Thursday 10 March 2011: Salt from the sea, Lake Grassmere
Took this from the air (obviously) on our trip to Wellington - it was a lovely calm day, blue sea and pink salt! The coastline has quite a curve here with Wairau Lagoon, a great place for bird watching in the distance.
Seawater, from the Pacific Ocean, is pumped into Lake Grassmere. Warm north-west winds blow across the exposed lake, evaporating water and increasing the concentration of salt.
The very salty water is pumped into deep holding pens, then into shallow crystallisation ponds. As the water continues to evaporate, salt forms as a crust on the bottom of the ponds. The remaining water is pumped out and the dried salt is harvested, crushed, washed and moved by giant conveyor belts to form huge mounds of sparkling white crystals.

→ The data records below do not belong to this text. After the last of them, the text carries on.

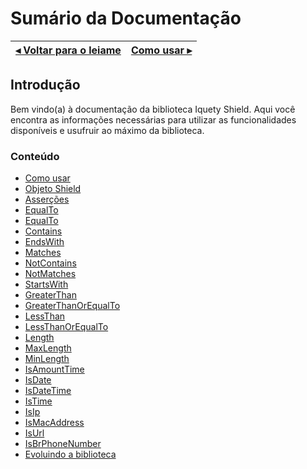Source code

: # Sumário da Documentação

[◂ Voltar para o leiame](leiame.md) | [Como usar ▸](01-como-usar.md)
-- | --

## Introdução

Bem vindo(a) à documentação da biblioteca Iquety Shield.
Aqui você encontra as informações necessárias para utilizar as funcionalidades
disponíveis e usufruir ao máximo da biblioteca.

### Conteúdo

- [Como usar](01-como-usar.md)
- [Objeto Shield](02-shield.md)
- [Asserções](03-assertions.md)
- [EqualTo](04-equalto.md)
- [EqualTo](04-notequalto.md)
- [Contains](05-contains.md)
- [EndsWith](05-endswith.md)
- [Matches](05-matches.md)
- [NotContains](05-notcontains.md)
- [NotMatches](05-notmatches.md)
- [StartsWith](05-startswith.md)
- [GreaterThan](06-greaterthan.md)
- [GreaterThanOrEqualTo](06-greaterthanorequalto.md)
- [LessThan](06-lessthan.md)
- [LessThanOrEqualTo](06-lessthanorequalto.md)
- [Length](07-length.md)
- [MaxLength](07-maxlength.md)
- [MinLength](07-minlength.md)
- [IsAmountTime](08-isamounttime.md)
- [IsDate](08-isdate.md)
- [IsDateTime](08-isdatetime.md)
- [IsTime](08-istime.md)
- [IsIp](09-isip.md)
- [IsMacAddress](09-ismacaddress.md)
- [IsUrl](09-isurl.md)
- [IsBrPhoneNumber](10-isbrphonenumber.md)
- [Evoluindo a biblioteca](99-evoluindo.md)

The pink to purple colour of the crystallisation ponds is caused by natural microscopic green algae that change to pink in the high salt concentration. The same phenomena gives the Red Sea its name. There are also small pink shrimps in the water that thrive in this salty environment.
Other salt works in the world are generally much closer to the equator, but Marlborough's abundance of warm north-westerly winds, long hours of sunshine and low summer rainfall provide the evaporation needed to extract salt from the sea at this latitude.